Hello,
There’s been discussion on the typing of homogeneous tuples of fixed and variable length (e.g. here or here or PEP-484), for example
tuple[int, str] # Two-tuple of an integer and string.
tuple[int, ...] # Tuple of integers of variable length.
tuple # Synonymous with tuple[Any, ...]
In the following I’d like to discuss nonhomogeneous tuples of variable length, for which I would like to express some type constraints.
For context: the question arose while I played around with SQLAlchemy’s declarative table configuration (docs) which states:
Keyword arguments can be specified with the above form [a tuple] by specifying the last argument as a dictionary
meaning that we have a tuple of some items, the last of which is a dictionary. This can’t currently be expressed, AFAIK.

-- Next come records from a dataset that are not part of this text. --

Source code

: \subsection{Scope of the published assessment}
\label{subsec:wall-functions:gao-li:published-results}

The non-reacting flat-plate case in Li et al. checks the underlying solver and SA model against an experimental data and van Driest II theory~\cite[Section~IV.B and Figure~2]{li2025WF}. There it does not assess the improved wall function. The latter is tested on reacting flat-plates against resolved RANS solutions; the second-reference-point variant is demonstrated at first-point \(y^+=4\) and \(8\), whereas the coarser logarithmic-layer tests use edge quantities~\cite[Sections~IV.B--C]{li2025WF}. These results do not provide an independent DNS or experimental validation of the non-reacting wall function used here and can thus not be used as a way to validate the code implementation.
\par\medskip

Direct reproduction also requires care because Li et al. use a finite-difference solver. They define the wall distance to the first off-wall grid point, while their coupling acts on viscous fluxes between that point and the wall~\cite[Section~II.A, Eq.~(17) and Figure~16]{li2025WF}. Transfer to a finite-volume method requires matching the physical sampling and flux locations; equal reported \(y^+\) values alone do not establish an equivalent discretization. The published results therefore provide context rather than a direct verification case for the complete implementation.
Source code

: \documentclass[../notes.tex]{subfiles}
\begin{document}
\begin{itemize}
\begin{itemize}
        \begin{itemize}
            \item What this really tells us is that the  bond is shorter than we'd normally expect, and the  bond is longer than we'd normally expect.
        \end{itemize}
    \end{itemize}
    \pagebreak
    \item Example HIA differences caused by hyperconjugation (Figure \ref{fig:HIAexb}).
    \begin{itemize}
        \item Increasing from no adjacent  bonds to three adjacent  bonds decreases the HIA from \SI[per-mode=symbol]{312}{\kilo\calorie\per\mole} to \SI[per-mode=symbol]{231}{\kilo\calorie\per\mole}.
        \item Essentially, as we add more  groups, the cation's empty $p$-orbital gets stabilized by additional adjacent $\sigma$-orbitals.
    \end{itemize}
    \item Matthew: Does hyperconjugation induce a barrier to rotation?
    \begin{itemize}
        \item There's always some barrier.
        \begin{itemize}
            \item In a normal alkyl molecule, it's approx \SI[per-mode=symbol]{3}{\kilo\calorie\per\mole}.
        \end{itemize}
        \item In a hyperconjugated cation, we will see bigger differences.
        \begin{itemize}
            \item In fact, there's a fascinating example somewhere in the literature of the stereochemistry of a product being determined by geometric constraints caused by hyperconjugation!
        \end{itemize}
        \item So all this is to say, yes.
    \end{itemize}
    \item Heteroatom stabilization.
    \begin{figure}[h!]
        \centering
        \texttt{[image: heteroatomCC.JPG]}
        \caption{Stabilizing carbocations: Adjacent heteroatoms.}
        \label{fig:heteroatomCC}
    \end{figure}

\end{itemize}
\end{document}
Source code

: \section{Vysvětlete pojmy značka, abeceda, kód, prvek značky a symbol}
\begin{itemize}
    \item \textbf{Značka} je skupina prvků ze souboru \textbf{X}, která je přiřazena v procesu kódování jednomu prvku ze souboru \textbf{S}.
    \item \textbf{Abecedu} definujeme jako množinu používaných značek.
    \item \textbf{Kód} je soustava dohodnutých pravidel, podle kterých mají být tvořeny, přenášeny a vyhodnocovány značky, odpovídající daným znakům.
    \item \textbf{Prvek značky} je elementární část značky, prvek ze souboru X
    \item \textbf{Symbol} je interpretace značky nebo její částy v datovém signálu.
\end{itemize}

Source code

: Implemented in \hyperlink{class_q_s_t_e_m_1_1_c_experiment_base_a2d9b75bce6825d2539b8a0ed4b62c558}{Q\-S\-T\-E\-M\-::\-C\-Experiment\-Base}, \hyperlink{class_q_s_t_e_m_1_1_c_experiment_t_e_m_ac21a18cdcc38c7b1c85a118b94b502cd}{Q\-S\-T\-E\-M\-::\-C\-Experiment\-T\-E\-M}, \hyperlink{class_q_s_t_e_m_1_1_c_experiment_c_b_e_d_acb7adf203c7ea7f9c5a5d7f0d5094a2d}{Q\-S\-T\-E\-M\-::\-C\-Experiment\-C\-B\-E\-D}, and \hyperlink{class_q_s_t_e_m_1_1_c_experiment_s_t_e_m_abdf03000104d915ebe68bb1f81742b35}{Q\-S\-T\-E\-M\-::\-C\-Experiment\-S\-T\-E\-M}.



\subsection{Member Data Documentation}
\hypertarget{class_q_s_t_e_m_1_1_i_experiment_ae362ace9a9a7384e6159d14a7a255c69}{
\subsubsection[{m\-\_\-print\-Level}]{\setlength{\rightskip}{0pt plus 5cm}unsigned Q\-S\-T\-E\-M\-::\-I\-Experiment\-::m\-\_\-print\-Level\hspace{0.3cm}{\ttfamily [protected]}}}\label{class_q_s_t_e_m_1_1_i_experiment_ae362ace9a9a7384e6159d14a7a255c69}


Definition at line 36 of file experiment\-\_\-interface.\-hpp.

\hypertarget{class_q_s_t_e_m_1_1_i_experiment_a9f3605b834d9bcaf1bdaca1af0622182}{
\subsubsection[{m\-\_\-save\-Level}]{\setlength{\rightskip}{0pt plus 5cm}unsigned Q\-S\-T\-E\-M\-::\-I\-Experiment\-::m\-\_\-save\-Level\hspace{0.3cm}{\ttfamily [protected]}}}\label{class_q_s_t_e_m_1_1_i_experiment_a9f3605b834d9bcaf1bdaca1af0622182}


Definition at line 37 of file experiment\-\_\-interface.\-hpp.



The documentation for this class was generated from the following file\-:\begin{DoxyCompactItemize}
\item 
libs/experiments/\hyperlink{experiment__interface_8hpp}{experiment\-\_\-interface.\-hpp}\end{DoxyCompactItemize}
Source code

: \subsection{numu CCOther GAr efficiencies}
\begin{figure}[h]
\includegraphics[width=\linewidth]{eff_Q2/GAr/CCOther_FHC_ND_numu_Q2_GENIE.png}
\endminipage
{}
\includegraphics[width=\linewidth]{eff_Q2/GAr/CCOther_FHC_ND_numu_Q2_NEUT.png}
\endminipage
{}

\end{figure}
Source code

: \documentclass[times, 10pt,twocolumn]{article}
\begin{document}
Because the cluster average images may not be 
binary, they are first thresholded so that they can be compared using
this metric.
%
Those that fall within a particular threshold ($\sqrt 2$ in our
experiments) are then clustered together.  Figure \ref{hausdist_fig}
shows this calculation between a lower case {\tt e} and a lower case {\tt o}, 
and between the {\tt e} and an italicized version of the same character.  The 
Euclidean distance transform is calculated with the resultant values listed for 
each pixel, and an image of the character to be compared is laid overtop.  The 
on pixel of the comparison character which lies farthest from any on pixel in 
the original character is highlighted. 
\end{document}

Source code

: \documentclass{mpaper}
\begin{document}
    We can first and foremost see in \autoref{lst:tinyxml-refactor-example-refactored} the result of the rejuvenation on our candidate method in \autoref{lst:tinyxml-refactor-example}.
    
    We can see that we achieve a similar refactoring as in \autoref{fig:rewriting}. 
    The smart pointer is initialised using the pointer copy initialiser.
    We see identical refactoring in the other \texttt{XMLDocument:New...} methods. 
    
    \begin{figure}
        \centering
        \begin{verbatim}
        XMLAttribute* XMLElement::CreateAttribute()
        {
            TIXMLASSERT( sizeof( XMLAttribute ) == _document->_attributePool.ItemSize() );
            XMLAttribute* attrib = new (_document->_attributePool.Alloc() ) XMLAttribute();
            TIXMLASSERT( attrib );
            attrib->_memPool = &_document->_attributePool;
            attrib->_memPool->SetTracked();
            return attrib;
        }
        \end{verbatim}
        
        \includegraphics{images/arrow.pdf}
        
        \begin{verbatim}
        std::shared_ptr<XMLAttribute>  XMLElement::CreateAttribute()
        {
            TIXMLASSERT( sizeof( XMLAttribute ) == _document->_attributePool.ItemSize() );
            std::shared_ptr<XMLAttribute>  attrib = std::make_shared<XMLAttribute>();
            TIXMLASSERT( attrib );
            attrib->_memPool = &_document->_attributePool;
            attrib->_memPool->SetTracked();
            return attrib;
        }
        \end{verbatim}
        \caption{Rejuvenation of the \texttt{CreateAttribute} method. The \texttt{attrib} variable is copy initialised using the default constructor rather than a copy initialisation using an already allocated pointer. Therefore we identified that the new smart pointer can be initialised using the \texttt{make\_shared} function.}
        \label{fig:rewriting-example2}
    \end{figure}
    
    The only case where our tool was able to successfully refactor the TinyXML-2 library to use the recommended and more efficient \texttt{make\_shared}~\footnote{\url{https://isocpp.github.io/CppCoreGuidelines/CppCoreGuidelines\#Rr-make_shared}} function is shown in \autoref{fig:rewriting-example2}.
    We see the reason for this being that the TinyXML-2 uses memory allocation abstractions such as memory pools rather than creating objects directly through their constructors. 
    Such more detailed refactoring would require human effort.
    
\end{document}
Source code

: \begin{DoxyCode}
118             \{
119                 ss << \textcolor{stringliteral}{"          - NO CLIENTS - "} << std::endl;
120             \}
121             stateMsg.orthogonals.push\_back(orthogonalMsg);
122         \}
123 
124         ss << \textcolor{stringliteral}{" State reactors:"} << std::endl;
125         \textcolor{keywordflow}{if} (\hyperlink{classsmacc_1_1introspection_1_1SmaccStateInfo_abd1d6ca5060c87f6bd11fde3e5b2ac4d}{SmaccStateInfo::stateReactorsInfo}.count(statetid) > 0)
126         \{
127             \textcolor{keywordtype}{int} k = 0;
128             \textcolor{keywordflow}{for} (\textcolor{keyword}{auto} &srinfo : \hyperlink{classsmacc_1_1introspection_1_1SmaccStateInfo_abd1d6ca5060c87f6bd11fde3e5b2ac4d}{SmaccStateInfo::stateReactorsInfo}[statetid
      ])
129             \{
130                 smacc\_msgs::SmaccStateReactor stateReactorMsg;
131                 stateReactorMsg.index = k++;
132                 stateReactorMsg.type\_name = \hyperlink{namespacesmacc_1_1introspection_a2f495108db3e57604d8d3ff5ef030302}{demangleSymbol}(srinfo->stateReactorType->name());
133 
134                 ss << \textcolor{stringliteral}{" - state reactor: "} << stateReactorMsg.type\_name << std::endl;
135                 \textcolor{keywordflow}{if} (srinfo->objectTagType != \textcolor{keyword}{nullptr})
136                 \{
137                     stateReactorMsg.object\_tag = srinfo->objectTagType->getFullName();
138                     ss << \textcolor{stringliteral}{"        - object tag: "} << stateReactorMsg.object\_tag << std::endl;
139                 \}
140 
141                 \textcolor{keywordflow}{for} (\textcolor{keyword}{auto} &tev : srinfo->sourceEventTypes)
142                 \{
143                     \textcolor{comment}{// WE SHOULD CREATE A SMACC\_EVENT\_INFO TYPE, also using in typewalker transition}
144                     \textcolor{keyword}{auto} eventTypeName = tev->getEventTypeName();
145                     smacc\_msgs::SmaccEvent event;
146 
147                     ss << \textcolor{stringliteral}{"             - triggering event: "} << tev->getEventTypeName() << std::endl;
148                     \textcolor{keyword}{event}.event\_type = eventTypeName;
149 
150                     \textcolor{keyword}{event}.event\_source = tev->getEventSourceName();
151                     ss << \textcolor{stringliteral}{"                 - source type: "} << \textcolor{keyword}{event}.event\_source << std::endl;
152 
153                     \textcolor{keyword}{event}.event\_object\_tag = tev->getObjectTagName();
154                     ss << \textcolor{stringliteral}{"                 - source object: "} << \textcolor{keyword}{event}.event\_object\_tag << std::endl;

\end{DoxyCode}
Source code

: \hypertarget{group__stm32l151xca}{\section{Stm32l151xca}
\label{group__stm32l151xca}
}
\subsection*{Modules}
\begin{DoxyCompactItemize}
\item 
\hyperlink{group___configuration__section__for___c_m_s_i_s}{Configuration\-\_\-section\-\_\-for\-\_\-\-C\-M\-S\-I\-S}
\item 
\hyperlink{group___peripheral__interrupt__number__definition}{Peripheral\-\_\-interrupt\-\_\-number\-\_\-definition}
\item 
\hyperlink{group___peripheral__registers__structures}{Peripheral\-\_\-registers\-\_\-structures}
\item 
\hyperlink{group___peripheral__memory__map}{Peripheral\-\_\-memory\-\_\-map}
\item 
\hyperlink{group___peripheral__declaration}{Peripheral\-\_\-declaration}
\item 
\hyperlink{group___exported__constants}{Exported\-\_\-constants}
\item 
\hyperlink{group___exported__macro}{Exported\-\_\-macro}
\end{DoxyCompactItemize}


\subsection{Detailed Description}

So I started wondering if we could take an approach that’s somewhat similar to Python’s iterable unpacking of expression lists (docs), and interpret the ellipsis ...
similarly to the *
. For example
tuple[..., dict]
where the initial ellipsis ...
would mean “zero or more items of type Any
” with the last item being a dict
. If we stick with that interpretation of the ellipsis then we’d also be able to express more elaborate shapes like
# Must contain an integer, then string, then anything, ending in a list.
tuple[int, str, ..., list]
Whould this make sense? Would this be something useful to add?